WHAT YOU SHOULD DO: Go through the entries below and say how many lines hold the word "take". Nothing else is needed.

DATA FOR THIS EXERCISE:
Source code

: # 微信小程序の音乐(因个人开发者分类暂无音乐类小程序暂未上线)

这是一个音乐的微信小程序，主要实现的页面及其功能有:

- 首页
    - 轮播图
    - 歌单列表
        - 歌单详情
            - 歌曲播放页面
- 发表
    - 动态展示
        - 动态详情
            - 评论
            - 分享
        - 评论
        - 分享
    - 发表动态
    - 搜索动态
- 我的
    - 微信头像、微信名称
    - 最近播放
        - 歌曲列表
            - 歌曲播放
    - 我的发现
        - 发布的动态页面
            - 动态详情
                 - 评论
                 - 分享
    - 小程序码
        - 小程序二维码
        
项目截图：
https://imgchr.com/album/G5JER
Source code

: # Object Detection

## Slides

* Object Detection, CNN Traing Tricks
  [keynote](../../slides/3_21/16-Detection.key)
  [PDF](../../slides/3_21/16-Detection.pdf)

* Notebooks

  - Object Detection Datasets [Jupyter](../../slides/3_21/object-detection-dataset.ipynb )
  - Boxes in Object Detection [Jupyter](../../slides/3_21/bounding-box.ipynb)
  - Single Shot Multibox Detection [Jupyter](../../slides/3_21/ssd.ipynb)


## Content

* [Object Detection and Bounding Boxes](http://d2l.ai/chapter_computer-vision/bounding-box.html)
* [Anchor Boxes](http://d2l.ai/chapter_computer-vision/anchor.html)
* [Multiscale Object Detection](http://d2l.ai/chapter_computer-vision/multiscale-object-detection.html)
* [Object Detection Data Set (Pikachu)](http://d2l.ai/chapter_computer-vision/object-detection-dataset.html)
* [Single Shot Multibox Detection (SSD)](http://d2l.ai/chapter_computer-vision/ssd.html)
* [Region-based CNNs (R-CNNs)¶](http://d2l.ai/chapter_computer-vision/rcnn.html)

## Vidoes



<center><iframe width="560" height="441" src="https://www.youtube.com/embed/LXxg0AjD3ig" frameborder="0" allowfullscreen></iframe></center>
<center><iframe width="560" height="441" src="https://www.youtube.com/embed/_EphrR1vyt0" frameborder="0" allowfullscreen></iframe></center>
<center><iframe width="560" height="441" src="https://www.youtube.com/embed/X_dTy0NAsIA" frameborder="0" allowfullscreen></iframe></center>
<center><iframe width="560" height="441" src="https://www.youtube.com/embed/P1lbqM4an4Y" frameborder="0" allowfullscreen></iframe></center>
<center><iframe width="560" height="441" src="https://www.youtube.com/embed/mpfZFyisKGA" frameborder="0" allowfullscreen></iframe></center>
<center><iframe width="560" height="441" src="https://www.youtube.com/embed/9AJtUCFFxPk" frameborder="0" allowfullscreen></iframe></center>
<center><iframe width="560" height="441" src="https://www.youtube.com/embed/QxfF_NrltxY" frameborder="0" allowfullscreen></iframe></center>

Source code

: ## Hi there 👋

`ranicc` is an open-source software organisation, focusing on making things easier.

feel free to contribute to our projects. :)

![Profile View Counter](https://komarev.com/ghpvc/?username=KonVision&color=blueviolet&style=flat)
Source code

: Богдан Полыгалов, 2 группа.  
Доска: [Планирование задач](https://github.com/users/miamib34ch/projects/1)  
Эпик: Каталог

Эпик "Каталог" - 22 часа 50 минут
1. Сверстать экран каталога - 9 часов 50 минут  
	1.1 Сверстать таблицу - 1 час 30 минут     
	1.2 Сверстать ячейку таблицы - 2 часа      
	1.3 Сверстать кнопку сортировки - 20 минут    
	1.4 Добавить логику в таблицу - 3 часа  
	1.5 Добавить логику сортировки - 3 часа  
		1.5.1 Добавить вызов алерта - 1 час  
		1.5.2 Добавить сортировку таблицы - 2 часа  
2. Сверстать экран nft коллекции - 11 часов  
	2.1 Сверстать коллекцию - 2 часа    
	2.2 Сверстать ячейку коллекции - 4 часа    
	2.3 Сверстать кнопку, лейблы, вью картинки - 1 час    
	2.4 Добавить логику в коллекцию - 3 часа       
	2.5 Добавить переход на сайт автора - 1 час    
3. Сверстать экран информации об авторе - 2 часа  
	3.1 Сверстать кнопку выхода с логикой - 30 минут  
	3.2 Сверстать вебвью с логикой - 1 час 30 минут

--

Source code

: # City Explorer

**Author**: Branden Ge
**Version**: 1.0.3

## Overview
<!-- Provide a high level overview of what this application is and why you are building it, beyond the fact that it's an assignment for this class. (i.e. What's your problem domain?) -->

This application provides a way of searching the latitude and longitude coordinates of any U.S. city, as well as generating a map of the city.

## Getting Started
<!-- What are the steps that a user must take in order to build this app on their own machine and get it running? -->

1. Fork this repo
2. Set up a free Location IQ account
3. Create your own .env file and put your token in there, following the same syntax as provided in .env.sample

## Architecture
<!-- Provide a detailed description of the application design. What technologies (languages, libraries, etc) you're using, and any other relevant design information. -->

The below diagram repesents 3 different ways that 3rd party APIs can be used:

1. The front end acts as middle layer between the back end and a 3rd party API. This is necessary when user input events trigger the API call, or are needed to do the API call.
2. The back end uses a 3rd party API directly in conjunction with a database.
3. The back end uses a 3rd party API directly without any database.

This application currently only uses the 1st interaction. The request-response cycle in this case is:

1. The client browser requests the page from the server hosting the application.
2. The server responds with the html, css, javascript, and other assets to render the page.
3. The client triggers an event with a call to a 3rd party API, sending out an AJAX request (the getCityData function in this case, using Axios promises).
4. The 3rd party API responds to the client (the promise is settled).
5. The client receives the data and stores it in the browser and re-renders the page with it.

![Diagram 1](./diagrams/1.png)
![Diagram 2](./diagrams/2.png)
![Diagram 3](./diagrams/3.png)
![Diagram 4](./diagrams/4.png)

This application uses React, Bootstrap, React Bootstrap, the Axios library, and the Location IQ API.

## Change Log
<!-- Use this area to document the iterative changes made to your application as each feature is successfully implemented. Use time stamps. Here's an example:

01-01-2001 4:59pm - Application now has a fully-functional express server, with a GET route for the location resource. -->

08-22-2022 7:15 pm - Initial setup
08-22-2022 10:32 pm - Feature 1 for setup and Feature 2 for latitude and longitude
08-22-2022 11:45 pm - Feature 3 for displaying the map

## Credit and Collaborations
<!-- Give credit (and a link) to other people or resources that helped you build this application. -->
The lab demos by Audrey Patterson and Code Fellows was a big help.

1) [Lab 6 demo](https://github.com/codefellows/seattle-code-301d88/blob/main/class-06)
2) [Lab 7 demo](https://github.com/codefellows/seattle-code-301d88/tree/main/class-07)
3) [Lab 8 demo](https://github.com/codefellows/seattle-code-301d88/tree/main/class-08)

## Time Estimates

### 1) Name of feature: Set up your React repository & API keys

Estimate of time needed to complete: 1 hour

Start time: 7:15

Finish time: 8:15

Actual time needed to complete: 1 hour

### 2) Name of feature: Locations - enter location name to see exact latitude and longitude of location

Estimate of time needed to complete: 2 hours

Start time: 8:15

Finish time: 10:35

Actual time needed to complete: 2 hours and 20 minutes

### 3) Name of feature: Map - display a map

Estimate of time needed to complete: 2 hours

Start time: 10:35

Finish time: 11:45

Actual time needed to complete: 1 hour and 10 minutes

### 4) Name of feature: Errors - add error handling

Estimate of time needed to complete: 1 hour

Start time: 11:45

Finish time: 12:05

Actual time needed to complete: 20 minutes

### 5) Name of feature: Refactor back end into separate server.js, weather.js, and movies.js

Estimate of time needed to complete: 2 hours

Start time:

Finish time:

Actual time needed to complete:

* * *

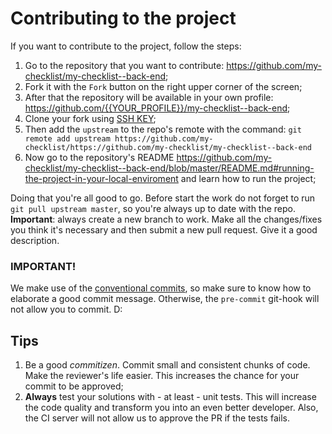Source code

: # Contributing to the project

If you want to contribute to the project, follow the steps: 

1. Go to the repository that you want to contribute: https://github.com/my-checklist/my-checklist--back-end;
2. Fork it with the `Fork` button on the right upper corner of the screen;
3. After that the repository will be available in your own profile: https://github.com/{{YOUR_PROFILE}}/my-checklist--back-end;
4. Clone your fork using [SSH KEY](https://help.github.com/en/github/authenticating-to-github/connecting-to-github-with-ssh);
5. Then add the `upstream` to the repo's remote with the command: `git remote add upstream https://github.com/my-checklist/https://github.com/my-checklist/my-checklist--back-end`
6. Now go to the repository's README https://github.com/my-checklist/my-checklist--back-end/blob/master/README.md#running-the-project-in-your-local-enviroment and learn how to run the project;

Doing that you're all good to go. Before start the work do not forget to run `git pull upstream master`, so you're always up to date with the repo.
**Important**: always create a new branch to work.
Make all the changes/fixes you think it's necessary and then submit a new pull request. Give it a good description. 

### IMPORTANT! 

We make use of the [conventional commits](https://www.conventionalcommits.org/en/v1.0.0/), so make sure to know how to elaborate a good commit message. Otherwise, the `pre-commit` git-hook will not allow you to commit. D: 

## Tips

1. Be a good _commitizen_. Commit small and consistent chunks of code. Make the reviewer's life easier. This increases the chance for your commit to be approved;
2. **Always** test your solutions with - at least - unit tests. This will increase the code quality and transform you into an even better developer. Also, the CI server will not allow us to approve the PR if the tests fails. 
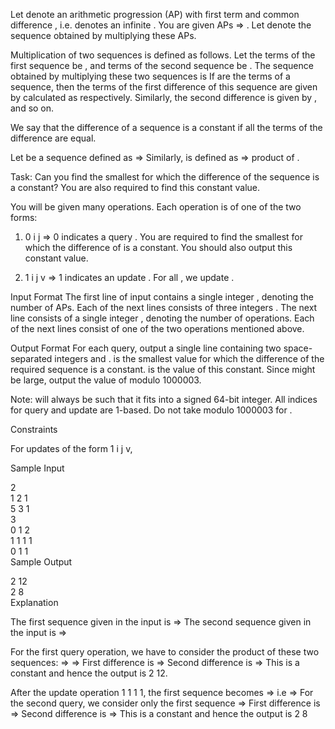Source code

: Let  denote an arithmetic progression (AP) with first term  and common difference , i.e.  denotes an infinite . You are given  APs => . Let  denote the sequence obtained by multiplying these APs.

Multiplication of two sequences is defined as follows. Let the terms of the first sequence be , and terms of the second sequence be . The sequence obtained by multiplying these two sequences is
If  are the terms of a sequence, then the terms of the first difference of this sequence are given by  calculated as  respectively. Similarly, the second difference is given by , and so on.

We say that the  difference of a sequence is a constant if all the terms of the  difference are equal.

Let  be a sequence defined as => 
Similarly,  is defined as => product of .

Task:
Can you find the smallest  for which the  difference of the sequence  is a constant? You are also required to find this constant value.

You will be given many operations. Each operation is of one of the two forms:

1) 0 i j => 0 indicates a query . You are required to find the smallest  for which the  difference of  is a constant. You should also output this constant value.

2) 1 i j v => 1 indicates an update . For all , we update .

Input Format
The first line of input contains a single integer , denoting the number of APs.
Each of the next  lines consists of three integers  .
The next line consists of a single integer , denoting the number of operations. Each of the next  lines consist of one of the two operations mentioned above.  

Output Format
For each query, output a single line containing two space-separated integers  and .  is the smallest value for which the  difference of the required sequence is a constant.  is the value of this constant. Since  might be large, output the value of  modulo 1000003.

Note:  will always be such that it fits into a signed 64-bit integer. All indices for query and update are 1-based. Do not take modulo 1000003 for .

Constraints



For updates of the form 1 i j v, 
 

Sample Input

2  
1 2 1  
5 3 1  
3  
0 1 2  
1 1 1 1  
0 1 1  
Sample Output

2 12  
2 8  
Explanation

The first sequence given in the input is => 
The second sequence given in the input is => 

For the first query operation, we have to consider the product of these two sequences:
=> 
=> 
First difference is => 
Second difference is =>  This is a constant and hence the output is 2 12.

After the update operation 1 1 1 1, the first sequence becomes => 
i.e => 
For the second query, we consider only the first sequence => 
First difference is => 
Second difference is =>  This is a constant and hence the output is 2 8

PROBLEM SOLUTION: 2